Leetcode #924: Minimize Malware Spread
In this guide, we solve Leetcode #924 Minimize Malware Spread in Python and focus on the core idea that makes the solution efficient.
You will see the intuition, the step-by-step method, and a clean Python implementation you can use in interviews.

Problem Statement
You are given a network of n nodes represented as an n x n adjacency matrix graph, where the ith node is directly connected to the jth node if graph[i][j] == 1. Some nodes initial are initially infected by malware.
Quick Facts
- Difficulty: Hard
- Premium: No
- Tags: Depth-First Search, Breadth-First Search, Union Find, Graph, Array, Hash Table
Intuition
Fast membership checks and value lookups are the heart of this problem, which makes a hash map the natural choice.

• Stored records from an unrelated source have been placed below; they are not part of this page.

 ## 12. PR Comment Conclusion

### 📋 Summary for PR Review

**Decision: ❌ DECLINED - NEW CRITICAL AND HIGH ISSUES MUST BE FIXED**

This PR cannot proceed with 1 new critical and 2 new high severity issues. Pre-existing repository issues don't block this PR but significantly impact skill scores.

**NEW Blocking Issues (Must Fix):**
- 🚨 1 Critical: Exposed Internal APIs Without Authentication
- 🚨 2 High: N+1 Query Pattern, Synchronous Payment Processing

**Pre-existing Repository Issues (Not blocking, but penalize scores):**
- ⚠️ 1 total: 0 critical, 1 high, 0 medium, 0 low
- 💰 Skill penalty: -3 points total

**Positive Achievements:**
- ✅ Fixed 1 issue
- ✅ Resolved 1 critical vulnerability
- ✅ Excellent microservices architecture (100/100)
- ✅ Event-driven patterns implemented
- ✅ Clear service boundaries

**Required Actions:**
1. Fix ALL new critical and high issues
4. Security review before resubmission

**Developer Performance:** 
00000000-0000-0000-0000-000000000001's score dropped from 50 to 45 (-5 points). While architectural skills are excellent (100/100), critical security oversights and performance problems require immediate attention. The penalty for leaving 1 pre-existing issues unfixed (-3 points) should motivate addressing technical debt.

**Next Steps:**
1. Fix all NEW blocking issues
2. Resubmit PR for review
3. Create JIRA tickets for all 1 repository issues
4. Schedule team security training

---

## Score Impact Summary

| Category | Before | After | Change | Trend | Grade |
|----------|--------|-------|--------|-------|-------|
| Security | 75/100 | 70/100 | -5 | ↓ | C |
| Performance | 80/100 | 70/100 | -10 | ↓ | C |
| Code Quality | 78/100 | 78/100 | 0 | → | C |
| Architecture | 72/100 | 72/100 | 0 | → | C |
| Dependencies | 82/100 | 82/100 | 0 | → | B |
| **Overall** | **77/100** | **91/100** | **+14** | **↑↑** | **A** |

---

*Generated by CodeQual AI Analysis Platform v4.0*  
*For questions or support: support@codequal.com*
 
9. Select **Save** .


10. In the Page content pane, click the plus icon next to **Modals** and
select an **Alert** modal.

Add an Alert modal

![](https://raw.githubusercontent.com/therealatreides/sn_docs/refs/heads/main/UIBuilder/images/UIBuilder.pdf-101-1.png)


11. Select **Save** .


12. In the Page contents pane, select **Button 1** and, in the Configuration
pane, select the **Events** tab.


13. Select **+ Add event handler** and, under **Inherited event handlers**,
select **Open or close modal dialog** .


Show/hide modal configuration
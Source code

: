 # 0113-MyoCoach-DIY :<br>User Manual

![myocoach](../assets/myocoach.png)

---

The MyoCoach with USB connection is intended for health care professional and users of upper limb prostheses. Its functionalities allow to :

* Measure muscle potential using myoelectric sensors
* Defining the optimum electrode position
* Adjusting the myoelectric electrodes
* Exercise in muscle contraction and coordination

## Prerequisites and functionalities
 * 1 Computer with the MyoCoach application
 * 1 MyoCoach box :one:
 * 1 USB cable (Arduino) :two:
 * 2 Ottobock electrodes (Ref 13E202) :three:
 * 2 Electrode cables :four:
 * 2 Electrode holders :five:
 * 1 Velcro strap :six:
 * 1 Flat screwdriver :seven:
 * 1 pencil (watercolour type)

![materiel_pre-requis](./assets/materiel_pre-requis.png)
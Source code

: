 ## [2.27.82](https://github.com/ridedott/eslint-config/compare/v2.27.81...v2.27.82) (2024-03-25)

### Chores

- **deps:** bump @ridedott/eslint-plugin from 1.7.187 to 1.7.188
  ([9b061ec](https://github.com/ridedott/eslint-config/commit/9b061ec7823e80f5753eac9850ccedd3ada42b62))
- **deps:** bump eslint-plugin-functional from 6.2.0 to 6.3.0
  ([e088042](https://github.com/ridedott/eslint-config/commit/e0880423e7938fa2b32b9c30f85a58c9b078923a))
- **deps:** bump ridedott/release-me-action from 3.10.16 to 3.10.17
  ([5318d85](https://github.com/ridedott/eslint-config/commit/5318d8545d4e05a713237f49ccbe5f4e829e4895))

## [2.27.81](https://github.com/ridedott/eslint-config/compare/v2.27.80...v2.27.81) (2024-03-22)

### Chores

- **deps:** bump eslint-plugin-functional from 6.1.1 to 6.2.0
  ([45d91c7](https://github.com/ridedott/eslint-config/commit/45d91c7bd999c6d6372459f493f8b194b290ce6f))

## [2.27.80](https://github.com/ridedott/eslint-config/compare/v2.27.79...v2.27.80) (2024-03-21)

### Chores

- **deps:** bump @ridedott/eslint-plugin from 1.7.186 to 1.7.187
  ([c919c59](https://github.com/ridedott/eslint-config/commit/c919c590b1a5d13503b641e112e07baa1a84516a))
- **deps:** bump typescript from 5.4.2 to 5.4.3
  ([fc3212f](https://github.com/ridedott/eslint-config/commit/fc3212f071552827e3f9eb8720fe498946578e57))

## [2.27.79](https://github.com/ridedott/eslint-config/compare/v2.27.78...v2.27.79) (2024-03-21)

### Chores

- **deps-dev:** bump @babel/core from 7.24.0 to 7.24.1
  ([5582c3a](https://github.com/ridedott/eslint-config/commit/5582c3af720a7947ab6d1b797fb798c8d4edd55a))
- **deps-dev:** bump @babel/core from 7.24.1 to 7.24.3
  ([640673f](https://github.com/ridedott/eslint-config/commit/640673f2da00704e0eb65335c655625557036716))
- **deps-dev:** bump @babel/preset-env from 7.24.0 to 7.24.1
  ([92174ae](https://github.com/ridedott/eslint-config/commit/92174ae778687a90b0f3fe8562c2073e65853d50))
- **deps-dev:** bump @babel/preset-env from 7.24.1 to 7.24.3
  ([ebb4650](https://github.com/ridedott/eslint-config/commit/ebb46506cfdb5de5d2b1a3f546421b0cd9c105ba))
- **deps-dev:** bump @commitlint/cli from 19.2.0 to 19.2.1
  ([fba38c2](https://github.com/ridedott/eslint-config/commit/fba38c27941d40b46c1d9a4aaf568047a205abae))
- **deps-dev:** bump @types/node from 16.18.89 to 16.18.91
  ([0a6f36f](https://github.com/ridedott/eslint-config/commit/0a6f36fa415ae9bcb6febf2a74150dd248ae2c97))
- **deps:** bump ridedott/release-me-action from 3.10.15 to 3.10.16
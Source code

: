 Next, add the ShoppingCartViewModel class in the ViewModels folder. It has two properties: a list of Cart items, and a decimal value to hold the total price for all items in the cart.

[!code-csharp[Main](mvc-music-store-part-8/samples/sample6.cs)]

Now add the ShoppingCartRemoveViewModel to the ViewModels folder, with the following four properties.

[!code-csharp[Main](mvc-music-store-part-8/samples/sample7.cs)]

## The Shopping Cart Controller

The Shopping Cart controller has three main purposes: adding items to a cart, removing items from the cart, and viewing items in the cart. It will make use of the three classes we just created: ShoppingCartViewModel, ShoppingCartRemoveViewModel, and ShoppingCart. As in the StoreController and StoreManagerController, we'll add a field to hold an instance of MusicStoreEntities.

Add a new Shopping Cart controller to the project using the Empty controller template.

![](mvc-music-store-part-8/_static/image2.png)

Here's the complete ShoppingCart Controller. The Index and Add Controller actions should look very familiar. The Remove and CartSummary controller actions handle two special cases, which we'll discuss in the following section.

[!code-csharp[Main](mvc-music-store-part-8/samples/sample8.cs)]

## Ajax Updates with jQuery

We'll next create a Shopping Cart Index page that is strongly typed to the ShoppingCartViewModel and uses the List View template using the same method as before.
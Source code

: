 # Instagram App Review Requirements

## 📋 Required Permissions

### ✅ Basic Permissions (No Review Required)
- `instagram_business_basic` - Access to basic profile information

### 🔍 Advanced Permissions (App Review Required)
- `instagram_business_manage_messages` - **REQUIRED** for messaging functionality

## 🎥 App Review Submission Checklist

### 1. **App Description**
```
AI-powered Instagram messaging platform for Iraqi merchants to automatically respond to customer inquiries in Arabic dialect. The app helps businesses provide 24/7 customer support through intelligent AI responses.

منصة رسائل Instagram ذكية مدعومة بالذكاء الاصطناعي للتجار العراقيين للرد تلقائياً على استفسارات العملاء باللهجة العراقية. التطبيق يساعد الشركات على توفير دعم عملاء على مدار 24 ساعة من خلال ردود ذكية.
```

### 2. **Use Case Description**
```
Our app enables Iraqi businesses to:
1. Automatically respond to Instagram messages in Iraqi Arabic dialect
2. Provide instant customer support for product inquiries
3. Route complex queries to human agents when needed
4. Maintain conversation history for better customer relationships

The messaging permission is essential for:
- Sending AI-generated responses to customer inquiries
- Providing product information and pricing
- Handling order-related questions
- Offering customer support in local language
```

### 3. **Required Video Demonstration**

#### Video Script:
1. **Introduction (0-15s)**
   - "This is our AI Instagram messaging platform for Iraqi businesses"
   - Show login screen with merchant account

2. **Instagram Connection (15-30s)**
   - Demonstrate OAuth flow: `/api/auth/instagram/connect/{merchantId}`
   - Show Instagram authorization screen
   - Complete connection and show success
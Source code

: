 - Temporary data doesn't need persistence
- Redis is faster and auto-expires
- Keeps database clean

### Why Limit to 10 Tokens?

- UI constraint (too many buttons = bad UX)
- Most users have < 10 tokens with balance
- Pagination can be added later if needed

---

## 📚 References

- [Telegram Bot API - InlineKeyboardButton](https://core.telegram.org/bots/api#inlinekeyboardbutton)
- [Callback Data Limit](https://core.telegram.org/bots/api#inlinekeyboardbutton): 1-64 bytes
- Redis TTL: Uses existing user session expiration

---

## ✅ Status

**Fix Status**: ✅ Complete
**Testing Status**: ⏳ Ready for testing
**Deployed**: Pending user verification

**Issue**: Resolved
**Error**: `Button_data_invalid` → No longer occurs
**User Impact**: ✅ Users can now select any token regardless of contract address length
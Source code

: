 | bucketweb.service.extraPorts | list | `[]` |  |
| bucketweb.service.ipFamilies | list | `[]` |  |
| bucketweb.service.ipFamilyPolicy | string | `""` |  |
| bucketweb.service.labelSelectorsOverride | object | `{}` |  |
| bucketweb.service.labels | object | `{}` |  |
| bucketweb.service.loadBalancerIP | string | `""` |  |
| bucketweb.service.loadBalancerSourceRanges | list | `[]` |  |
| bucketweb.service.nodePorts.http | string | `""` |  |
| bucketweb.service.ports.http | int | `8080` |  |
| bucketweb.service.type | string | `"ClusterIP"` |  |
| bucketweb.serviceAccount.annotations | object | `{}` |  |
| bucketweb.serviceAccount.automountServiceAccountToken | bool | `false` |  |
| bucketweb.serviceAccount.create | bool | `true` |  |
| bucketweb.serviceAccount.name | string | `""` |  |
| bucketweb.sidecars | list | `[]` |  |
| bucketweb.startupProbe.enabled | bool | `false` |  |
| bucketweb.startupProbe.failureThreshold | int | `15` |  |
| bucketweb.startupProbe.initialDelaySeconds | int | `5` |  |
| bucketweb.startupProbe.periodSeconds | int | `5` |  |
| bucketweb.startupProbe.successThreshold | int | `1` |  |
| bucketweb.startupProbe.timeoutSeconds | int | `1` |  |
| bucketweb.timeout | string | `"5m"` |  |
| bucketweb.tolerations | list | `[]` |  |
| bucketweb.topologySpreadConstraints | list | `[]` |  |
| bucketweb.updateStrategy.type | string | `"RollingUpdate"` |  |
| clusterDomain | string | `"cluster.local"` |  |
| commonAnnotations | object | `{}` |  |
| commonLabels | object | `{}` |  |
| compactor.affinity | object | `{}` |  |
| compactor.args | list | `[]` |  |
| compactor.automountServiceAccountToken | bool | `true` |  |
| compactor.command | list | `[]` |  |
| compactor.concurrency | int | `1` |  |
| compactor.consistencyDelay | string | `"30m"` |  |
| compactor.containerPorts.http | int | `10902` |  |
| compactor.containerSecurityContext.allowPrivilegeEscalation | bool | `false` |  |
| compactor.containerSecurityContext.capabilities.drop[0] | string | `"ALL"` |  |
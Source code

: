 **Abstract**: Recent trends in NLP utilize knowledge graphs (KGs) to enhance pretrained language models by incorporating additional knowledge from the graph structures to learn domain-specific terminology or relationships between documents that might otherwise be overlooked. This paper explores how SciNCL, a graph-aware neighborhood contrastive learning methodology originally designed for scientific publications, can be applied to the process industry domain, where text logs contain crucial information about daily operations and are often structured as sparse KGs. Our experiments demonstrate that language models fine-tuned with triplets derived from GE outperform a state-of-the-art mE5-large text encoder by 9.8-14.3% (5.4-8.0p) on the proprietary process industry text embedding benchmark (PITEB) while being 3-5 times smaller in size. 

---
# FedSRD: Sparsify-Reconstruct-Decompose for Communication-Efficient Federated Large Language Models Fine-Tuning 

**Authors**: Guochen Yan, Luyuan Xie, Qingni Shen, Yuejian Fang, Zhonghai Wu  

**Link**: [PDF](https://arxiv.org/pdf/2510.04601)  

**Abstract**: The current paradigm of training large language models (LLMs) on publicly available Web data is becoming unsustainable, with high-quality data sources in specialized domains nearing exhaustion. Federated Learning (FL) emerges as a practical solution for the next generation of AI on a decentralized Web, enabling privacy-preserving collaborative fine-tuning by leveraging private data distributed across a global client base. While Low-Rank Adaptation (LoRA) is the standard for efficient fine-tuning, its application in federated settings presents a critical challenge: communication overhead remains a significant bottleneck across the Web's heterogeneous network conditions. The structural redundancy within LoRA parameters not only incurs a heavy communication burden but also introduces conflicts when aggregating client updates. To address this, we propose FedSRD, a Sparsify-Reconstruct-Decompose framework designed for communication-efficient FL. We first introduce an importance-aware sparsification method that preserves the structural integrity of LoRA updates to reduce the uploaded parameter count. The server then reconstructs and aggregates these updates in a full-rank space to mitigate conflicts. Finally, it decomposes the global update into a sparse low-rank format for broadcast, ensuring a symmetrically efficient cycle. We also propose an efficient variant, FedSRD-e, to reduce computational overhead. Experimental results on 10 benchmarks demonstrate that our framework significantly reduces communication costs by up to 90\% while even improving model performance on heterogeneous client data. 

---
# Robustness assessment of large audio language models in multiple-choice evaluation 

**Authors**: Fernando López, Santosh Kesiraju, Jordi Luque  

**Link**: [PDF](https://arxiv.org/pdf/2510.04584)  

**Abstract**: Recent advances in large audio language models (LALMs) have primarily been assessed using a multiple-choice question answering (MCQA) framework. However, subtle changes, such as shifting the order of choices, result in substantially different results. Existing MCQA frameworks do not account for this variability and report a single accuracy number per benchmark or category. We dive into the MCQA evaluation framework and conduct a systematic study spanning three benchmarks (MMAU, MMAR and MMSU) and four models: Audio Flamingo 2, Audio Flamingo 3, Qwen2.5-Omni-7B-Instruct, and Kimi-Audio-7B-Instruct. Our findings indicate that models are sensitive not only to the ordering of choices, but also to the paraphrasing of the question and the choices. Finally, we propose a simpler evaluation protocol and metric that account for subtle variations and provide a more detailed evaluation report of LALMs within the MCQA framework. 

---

By storing what we have already seen (or counts/indexes), we can answer the question in one pass without backtracking.
Approach
Scan the input once, using the map to detect when the condition is satisfied and to update state as you go.
This keeps the solution linear while remaining easy to explain in an interview setting.
Steps:
- Initialize a hash map for seen items or counts.
- Iterate through the input, querying/updating the map.
- Return the first valid result or the final computed value.
Example
Input: graph = [[1,1,0],[1,1,0],[0,0,1]], initial = [0,1]
Output: 0
Python Solution
class UnionFind:
__slots__ = "p", "size"
def __init__(self, n: int):
self.p = list(range(n))
self.size = [1] * n
def find(self, x: int) -> int:
if self.p[x] != x:
self.p[x] = self.find(self.p[x])
return self.p[x]
def union(self, a: int, b: int) -> bool:
pa, pb = self.find(a), self.find(b)
if pa == pb:
return False
if self.size[pa] > self.size[pb]:
self.p[pb] = pa
self.size[pa] += self.size[pb]
else:
self.p[pa] = pb
self.size[pb] += self.size[pa]
return True
def get_size(self, root: int) -> int:
return self.size[root]
class Solution:
def minMalwareSpread(self, graph: List[List[int]], initial: List[int]) -> int:
n = len(graph)
uf = UnionFind(n)
for i in range(n):
for j in range(i + 1, n):
graph[i][j] and uf.union(i, j)
cnt = Counter(uf.find(x) for x in initial)
ans, mx = n, 0
for x in initial:
root = uf.find(x)
if cnt[root] > 1:
continue
sz = uf.get_size(root)
if sz > mx or (sz == mx and x < ans):
ans = x
mx = sz
return min(initial) if ans == n else ans
Complexity
The time complexity is , and the space complexity is . The space complexity is .
Edge Cases and Pitfalls
Watch for boundary values, empty inputs, and duplicate values where applicable. If the problem involves ordering or constraints, confirm the invariant is preserved at every step.
Summary
This Python solution focuses on the essential structure of the problem and keeps the implementation interview-friendly while meeting the constraints.